Tinker v. Hobbs

Decision Date13 March 1956
Docket NumberNo. 6034,6034
Citation294 P.2d 659,80 Ariz. 166
PartiesRalph E. TINKER, Appellant, v. Louise HOBBS, a single woman, Appellee.
CourtArizona Supreme Court

Carl W. Divelbiss and W. J. Richmond, Phoenix, for appellant.

Shimmel, Hill & Cavanagh, Phoenix, for appellee.

LA PRADE, Chief Justice.

Plaintiff-appellant, Ralph Tinker, brought this action to recover for personal injuries sustained in an automobile accident. After a trial by jury resulting in a verdict for defendant, plaintiff moved for judgment notwithstanding the verdict and for a new trial, both of which were denied. This appeal is from the adverse judgment and the orders denying said motions.

Appellant was injured in 1952 when the family car, being driven by his wife, Love Tinker, collided with defendant's automobile. In March, 1953 Ralph Tinker filed this action in his individual name.

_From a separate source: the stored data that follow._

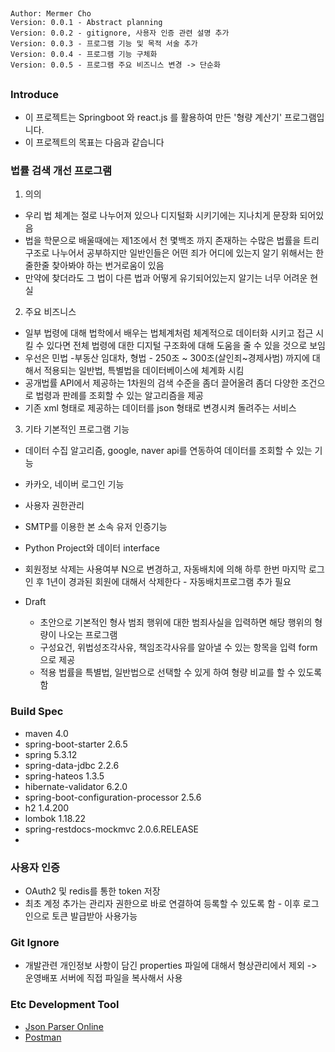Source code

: ## 
    Author: Mermer Cho
    Version: 0.0.1 - Abstract planning
    Version: 0.0.2 - gitignore, 사용자 인증 관련 설명 추가
    Version: 0.0.3 - 프로그램 기능 및 목적 서술 추가
    Version: 0.0.4 - 프로그램 기능 구체화
    Version: 0.0.5 - 프로그램 주요 비즈니스 변경 -> 단순화
##



### Introduce ###
- 이 프로젝트는 Springboot 와 react.js 를 활용하여 만든 '형량 계산기' 프로그램입니다.
- 이 프로젝트의 목표는 다음과 같습니다

### 법률 검색 개선 프로그램
1. 의의
- 우리 법 체계는 절로 나누어져 있으나 디지털화 시키기에는 지나치게 문장화 되어있음
- 법을 학문으로 배울때에는 제1조에서 천 몇백조 까지 존재하는 수많은 법률을 트리구조로 나누어서 공부하지만 일반인들은 어떤 죄가 어디에 있는지 알기 위해서는 한줄한줄 찾아봐야 하는 번거로움이 있음
- 만약에 찾더라도 그 법이 다른 법과 어떻게 유기되어있는지 알기는 너무 어려운 현실

2. 주요 비즈니스
- 일부 법령에 대해 법학에서 배우는 법체계처럼 체계적으로 데이터화 시키고 접근 시킬 수 있다면 전체 법령에 대한 디지털 구조화에 대해 도움을 줄 수 있을 것으로 보임
- 우선은 민법 -부동산 임대차, 형법 - 250조 ~ 300조(살인죄~경제사범) 까지에 대해서 적용되는 일반법, 특별법을 데이터베이스에 체계화 시킴
- 공개법률 API에서 제공하는 1차원의 검색 수준을 좀더 끌어올려 좀더 다양한 조건으로 법령과 판례를 조회할 수 있는 알고리즘을 제공
- 기존 xml 형태로 제공하는 데이터를 json 형태로 변경시켜 돌려주는 서비스

3. 기타 기본적인 프로그램 기능
  -  데이터 수집 알고리즘, google, naver api를 연동하여 데이터를 조회할 수 있는 기능
  -  카카오, 네이버 로그인 기능
  -  사용자 권한관리
  -  SMTP를 이용한 본 소속 유저 인증기능
  -  Python Project와 데이터 interface
  -  회원정보 삭제는 사용여부 N으로 변경하고, 자동배치에 의해 하루 한번 마지막 로그인 후 1년이 경과된 회원에 대해서 삭제한다 - 자동배치프로그램 추가 필요
  
- Draft
  - 초안으로 기본적인 형사 범죄 행위에 대한 범죄사실을 입력하면 해당 행위의 형량이 나오는 프로그램
  - 구성요건, 위법성조각사유, 책임조각사유를 알아낼 수 있는 항목을 입력 form으로 제공
  - 적용 법률을 특별법, 일반법으로 선택할 수 있게 하여 형량 비교를 할 수 있도록 함

### Build Spec ###
- maven 4.0
- spring-boot-starter 2.6.5
- spring 5.3.12
- spring-data-jdbc 2.2.6
- spring-hateos 1.3.5
- hibernate-validator 6.2.0
- spring-boot-configuration-processor 2.5.6
- h2 1.4.200
- lombok 1.18.22
- spring-restdocs-mockmvc 2.0.6.RELEASE
- 

### 사용자 인증 ###
- OAuth2 및 redis를 통한 token 저장
- 최초 계정 추가는 관리자 권한으로 바로 연결하여 등록할 수 있도록 함 - 이후 로그인으로 토큰 발급받아 사용가능

### Git Ignore ###
- 개발관련 개인정보 사항이 담긴 properties 파일에 대해서 형상관리에서 제외 -> 운영배포 서버에 직접 파일을 복사해서 사용


### Etc Development Tool ###
- [Json Parser Online][jsonParserLink]
- [Postman][postmanLink]

[jsonParserLink]: http://json.parser.online.fr "jsonParser Link"
[postmanLink]: https://www.postman.com "postman Link"





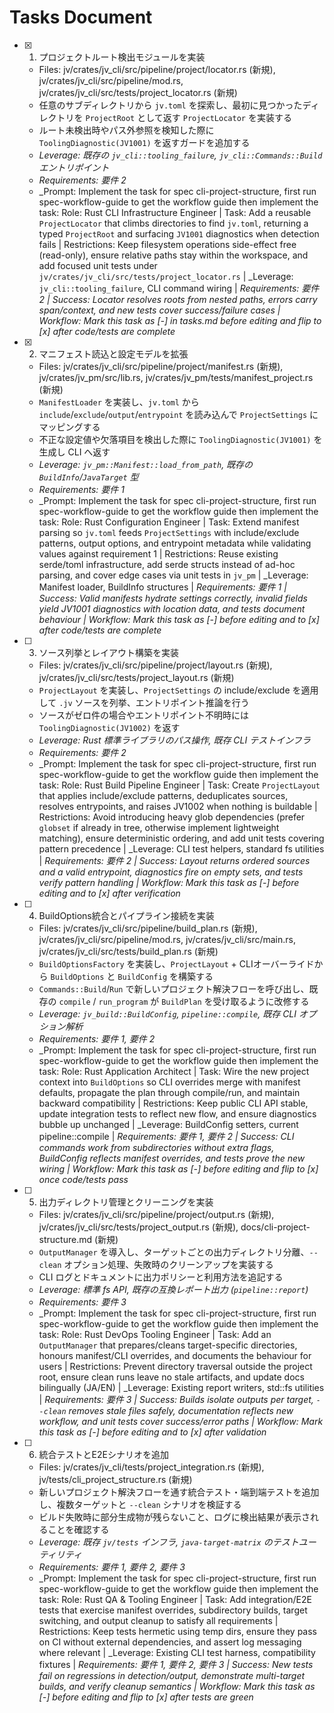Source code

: # Tasks Document

- [x] 1. プロジェクトルート検出モジュールを実装
  - Files: jv/crates/jv_cli/src/pipeline/project/locator.rs (新規), jv/crates/jv_cli/src/pipeline/mod.rs, jv/crates/jv_cli/src/tests/project_locator.rs (新規)
  - 任意のサブディレクトリから `jv.toml` を探索し、最初に見つかったディレクトリを `ProjectRoot` として返す `ProjectLocator` を実装する
  - ルート未検出時やパス外参照を検知した際に `ToolingDiagnostic(JV1001)` を返すガードを追加する
  - _Leverage: 既存の `jv_cli::tooling_failure`, `jv_cli::Commands::Build` エントリポイント_
  - _Requirements: 要件 2_
  - _Prompt: Implement the task for spec cli-project-structure, first run spec-workflow-guide to get the workflow guide then implement the task: Role: Rust CLI Infrastructure Engineer | Task: Add a reusable `ProjectLocator` that climbs directories to find `jv.toml`, returning a typed `ProjectRoot` and surfacing `JV1001` diagnostics when detection fails | Restrictions: Keep filesystem operations side-effect free (read-only), ensure relative paths stay within the workspace, and add focused unit tests under `jv/crates/jv_cli/src/tests/project_locator.rs` | _Leverage: `jv_cli::tooling_failure`, CLI command wiring | _Requirements: 要件 2 | Success: Locator resolves roots from nested paths, errors carry span/context, and new tests cover success/failure cases | Workflow: Mark this task as [-] in tasks.md before editing and flip to [x] after code/tests are complete_

- [x] 2. マニフェスト読込と設定モデルを拡張
  - Files: jv/crates/jv_cli/src/pipeline/project/manifest.rs (新規), jv/crates/jv_pm/src/lib.rs, jv/crates/jv_pm/tests/manifest_project.rs (新規)
  - `ManifestLoader` を実装し、`jv.toml` から `include`/`exclude`/`output`/`entrypoint` を読み込んで `ProjectSettings` にマッピングする
  - 不正な設定値や欠落項目を検出した際に `ToolingDiagnostic(JV1001)` を生成し CLI へ返す
  - _Leverage: `jv_pm::Manifest::load_from_path`, 既存の `BuildInfo`/`JavaTarget` 型_
  - _Requirements: 要件 1_
  - _Prompt: Implement the task for spec cli-project-structure, first run spec-workflow-guide to get the workflow guide then implement the task: Role: Rust Configuration Engineer | Task: Extend manifest parsing so `jv.toml` feeds `ProjectSettings` with include/exclude patterns, output options, and entrypoint metadata while validating values against requirement 1 | Restrictions: Reuse existing serde/toml infrastructure, add serde structs instead of ad-hoc parsing, and cover edge cases via unit tests in `jv_pm` | _Leverage: Manifest loader, BuildInfo structures | _Requirements: 要件 1 | Success: Valid manifests hydrate settings correctly, invalid fields yield JV1001 diagnostics with location data, and tests document behaviour | Workflow: Mark this task as [-] before editing and to [x] after code/tests are complete_

- [ ] 3. ソース列挙とレイアウト構築を実装
  - Files: jv/crates/jv_cli/src/pipeline/project/layout.rs (新規), jv/crates/jv_cli/src/tests/project_layout.rs (新規)
  - `ProjectLayout` を実装し、`ProjectSettings` の include/exclude を適用して `.jv` ソースを列挙、エントリポイント推論を行う
  - ソースがゼロ件の場合やエントリポイント不明時には `ToolingDiagnostic(JV1002)` を返す
  - _Leverage: Rust 標準ライブラリのパス操作, 既存 CLI テストインフラ_
  - _Requirements: 要件 2_
  - _Prompt: Implement the task for spec cli-project-structure, first run spec-workflow-guide to get the workflow guide then implement the task: Role: Rust Build Pipeline Engineer | Task: Create `ProjectLayout` that applies include/exclude patterns, deduplicates sources, resolves entrypoints, and raises JV1002 when nothing is buildable | Restrictions: Avoid introducing heavy glob dependencies (prefer `globset` if already in tree, otherwise implement lightweight matching), ensure deterministic ordering, and add unit tests covering pattern precedence | _Leverage: CLI test helpers, standard fs utilities | _Requirements: 要件 2 | Success: Layout returns ordered sources and a valid entrypoint, diagnostics fire on empty sets, and tests verify pattern handling | Workflow: Mark this task as [-] before editing and to [x] after verification_

- [ ] 4. BuildOptions統合とパイプライン接続を実装
  - Files: jv/crates/jv_cli/src/pipeline/build_plan.rs (新規), jv/crates/jv_cli/src/pipeline/mod.rs, jv/crates/jv_cli/src/main.rs, jv/crates/jv_cli/src/tests/build_plan.rs (新規)
  - `BuildOptionsFactory` を実装し、`ProjectLayout` + CLIオーバーライドから `BuildOptions` と `BuildConfig` を構築する
  - `Commands::Build`/`Run` で新しいプロジェクト解決フローを呼び出し、既存の `compile` / `run_program` が `BuildPlan` を受け取るように改修する
  - _Leverage: `jv_build::BuildConfig`, `pipeline::compile`, 既存 CLI オプション解析_
  - _Requirements: 要件 1, 要件 2_
  - _Prompt: Implement the task for spec cli-project-structure, first run spec-workflow-guide to get the workflow guide then implement the task: Role: Rust Application Architect | Task: Wire the new project context into `BuildOptions` so CLI overrides merge with manifest defaults, propagate the plan through compile/run, and maintain backward compatibility | Restrictions: Keep public CLI API stable, update integration tests to reflect new flow, and ensure diagnostics bubble up unchanged | _Leverage: BuildConfig setters, current pipeline::compile | _Requirements: 要件 1, 要件 2 | Success: CLI commands work from subdirectories without extra flags, BuildConfig reflects manifest overrides, and tests prove the new wiring | Workflow: Mark this task as [-] before editing and flip to [x] once code/tests pass_

- [ ] 5. 出力ディレクトリ管理とクリーニングを実装
  - Files: jv/crates/jv_cli/src/pipeline/project/output.rs (新規), jv/crates/jv_cli/src/tests/project_output.rs (新規), docs/cli-project-structure.md (新規)
  - `OutputManager` を導入し、ターゲットごとの出力ディレクトリ分離、`--clean` オプション処理、失敗時のクリーンアップを実装する
  - CLI ログとドキュメントに出力ポリシーと利用方法を追記する
  - _Leverage: 標準 fs API, 既存の互換レポート出力 (`pipeline::report`)_
  - _Requirements: 要件 3_
  - _Prompt: Implement the task for spec cli-project-structure, first run spec-workflow-guide to get the workflow guide then implement the task: Role: Rust DevOps Tooling Engineer | Task: Add an `OutputManager` that prepares/cleans target-specific directories, honours manifest/CLI overrides, and documents the behaviour for users | Restrictions: Prevent directory traversal outside the project root, ensure clean runs leave no stale artifacts, and update docs bilingually (JA/EN) | _Leverage: Existing report writers, std::fs utilities | _Requirements: 要件 3 | Success: Builds isolate outputs per target, `--clean` removes stale files safely, documentation reflects new workflow, and unit tests cover success/error paths | Workflow: Mark this task as [-] before editing and to [x] after validation_

- [ ] 6. 統合テストとE2Eシナリオを追加
  - Files: jv/crates/jv_cli/tests/project_integration.rs (新規), jv/tests/cli_project_structure.rs (新規)
  - 新しいプロジェクト解決フローを通す統合テスト・端到端テストを追加し、複数ターゲットと `--clean` シナリオを検証する
  - ビルド失敗時に部分生成物が残らないこと、ログに検出結果が表示されることを確認する
  - _Leverage: 既存 `jv/tests` インフラ, `java-target-matrix` のテストユーティリティ_
  - _Requirements: 要件 1, 要件 2, 要件 3_
  - _Prompt: Implement the task for spec cli-project-structure, first run spec-workflow-guide to get the workflow guide then implement the task: Role: Rust QA & Tooling Engineer | Task: Add integration/E2E tests that exercise manifest overrides, subdirectory builds, target switching, and output cleanup to satisfy all requirements | Restrictions: Keep tests hermetic using temp dirs, ensure they pass on CI without external dependencies, and assert log messaging where relevant | _Leverage: Existing CLI test harness, compatibility fixtures | _Requirements: 要件 1, 要件 2, 要件 3 | Success: New tests fail on regressions in detection/output, demonstrate multi-target builds, and verify cleanup semantics | Workflow: Mark this task as [-] before editing and flip to [x] after tests are green_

In June, 1953 Love Tinker instituted a divorce action against Ralph Tinker, which resulted in a decree of divorce on August 18 of that same year. The case at bar came to trial on July 6, 1954. Prior to the trial defendant moved to add Love Tinker as an additional party plaintiff on the grounds that she was Tinker's wife at the time of the accident; that by the decree of divorce she had been awarded a twenty-five per cent interest in the net recovery, if any; and therefore, she was an indispensable or necessary party to the action. This motion was granted by the trial court and Love Tinker became an involuntary party plaintiff. At the trial defendant presented evidence that Love Tinker had been guilty of contributory negligence. The trial court instructed the jury that if they should find as a fact that Love Tinker had been negligent, and that such negligence contributed to the accident, then such contributory negligence was imputable to the plaintiff Ralph Tinker and would preclude any recovery by him. Appellant contends that this instruction was erroneous. All of his assignments of error are directed at that conclusion.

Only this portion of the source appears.